=== What is needed ===
Filter the entries below, keeping only lines with the word "access".
━━━ Supplied information
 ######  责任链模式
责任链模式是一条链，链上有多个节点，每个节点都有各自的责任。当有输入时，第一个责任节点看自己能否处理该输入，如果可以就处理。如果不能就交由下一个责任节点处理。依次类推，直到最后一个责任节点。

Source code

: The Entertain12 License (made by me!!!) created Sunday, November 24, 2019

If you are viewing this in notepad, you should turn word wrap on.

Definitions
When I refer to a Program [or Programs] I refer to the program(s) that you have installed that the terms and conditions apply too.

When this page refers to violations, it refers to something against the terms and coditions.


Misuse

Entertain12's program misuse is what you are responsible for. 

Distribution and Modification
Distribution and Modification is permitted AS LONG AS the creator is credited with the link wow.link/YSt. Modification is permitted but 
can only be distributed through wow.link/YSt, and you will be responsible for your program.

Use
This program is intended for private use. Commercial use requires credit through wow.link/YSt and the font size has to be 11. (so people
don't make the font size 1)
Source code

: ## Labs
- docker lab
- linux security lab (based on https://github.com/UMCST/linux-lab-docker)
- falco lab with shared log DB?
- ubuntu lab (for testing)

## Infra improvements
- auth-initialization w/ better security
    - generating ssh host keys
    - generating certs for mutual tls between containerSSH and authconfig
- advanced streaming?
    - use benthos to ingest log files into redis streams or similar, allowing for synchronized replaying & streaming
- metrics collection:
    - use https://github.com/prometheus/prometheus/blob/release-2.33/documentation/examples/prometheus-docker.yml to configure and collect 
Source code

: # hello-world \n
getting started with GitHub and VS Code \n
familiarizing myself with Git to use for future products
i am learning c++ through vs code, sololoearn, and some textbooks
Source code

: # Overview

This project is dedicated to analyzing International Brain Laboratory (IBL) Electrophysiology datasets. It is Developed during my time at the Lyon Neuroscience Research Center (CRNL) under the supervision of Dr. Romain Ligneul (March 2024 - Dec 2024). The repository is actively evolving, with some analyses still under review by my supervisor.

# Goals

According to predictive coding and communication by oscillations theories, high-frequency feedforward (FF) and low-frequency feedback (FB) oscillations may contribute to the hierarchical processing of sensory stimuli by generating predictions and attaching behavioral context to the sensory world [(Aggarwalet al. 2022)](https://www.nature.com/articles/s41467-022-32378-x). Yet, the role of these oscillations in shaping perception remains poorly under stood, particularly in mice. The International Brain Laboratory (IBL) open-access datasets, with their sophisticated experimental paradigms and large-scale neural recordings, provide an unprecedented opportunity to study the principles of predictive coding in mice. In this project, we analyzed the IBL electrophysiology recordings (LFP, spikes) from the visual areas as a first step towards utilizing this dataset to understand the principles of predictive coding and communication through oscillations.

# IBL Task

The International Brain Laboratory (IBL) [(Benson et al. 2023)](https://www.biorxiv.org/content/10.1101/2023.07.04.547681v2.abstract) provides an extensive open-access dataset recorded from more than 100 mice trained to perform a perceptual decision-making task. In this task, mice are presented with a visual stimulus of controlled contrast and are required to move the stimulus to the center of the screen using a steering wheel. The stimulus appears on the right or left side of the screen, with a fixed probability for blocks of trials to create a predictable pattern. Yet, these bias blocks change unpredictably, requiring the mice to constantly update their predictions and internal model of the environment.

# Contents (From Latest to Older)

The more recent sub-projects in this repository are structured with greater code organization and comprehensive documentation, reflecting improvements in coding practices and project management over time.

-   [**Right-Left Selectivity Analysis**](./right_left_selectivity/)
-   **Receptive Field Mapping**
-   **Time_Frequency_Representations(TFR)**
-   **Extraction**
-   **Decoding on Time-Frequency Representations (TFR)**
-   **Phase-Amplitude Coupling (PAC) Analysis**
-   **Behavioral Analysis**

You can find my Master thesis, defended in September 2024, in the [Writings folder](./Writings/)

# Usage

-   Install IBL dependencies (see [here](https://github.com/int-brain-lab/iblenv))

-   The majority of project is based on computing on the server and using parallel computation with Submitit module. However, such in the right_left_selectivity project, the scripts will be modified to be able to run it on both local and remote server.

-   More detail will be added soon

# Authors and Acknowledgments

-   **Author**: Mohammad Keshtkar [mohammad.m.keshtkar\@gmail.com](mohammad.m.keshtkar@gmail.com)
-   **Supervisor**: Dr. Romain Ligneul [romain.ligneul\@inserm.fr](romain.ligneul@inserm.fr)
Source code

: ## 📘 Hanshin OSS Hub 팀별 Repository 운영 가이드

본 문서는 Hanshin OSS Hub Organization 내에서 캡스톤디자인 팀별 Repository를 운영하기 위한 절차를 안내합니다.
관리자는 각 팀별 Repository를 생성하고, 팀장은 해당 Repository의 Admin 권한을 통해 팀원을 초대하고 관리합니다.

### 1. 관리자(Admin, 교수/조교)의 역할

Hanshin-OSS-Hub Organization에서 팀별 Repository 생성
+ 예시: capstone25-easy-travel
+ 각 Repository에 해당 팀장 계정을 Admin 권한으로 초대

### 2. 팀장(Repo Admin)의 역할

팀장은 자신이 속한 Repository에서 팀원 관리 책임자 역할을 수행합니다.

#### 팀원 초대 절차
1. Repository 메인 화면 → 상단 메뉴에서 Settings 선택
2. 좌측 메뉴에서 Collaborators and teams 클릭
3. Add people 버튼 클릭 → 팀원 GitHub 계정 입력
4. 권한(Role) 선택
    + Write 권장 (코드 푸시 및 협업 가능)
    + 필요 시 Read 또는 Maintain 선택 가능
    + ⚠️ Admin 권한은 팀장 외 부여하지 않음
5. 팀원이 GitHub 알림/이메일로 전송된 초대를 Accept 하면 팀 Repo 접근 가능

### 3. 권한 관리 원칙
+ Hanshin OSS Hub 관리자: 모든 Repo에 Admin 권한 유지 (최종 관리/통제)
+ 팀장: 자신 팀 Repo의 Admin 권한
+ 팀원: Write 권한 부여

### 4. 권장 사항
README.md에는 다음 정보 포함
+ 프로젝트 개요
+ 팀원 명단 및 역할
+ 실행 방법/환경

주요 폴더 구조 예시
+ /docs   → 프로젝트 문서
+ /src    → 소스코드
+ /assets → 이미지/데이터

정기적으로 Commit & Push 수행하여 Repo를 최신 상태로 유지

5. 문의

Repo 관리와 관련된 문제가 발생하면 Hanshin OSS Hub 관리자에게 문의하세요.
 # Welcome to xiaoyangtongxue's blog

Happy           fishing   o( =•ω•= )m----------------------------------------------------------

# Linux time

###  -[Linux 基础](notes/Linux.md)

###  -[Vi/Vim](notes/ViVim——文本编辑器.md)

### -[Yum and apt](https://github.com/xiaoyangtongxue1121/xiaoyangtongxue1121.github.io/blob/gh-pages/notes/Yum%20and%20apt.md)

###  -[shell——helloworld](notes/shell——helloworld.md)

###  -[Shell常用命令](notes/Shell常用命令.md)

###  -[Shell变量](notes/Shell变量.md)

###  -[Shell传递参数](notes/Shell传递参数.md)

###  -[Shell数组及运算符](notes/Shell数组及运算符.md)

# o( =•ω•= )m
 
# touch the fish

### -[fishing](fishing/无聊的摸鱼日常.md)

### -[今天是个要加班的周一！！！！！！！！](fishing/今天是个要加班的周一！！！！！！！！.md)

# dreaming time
━━━━━━
=== Answer box ===
According to predictive coding and communication by oscillations theories, high-frequency feedforward (FF) and low-frequency feedback (FB) oscillations may contribute to the hierarchical processing of sensory stimuli by generating predictions and attaching behavioral context to the sensory world [(Aggarwalet al. 2022)](https://www.nature.com/articles/s41467-022-32378-x). Yet, the role of these oscillations in shaping perception remains poorly under stood, particularly in mice. The International Brain Laboratory (IBL) open-access datasets, with their sophisticated experimental paradigms and large-scale neural recordings, provide an unprecedented opportunity to study the principles of predictive coding in mice. In this project, we analyzed the IBL electrophysiology recordings (LFP, spikes) from the visual areas as a first step towards utilizing this dataset to understand the principles of predictive coding and communication through oscillations.
The International Brain Laboratory (IBL) [(Benson et al. 2023)](https://www.biorxiv.org/content/10.1101/2023.07.04.547681v2.abstract) provides an extensive open-access dataset recorded from more than 100 mice trained to perform a perceptual decision-making task. In this task, mice are presented with a visual stimulus of controlled contrast and are required to move the stimulus to the center of the screen using a steering wheel. The stimulus appears on the right or left side of the screen, with a fixed probability for blocks of trials to create a predictable pattern. Yet, these bias blocks change unpredictably, requiring the mice to constantly update their predictions and internal model of the environment.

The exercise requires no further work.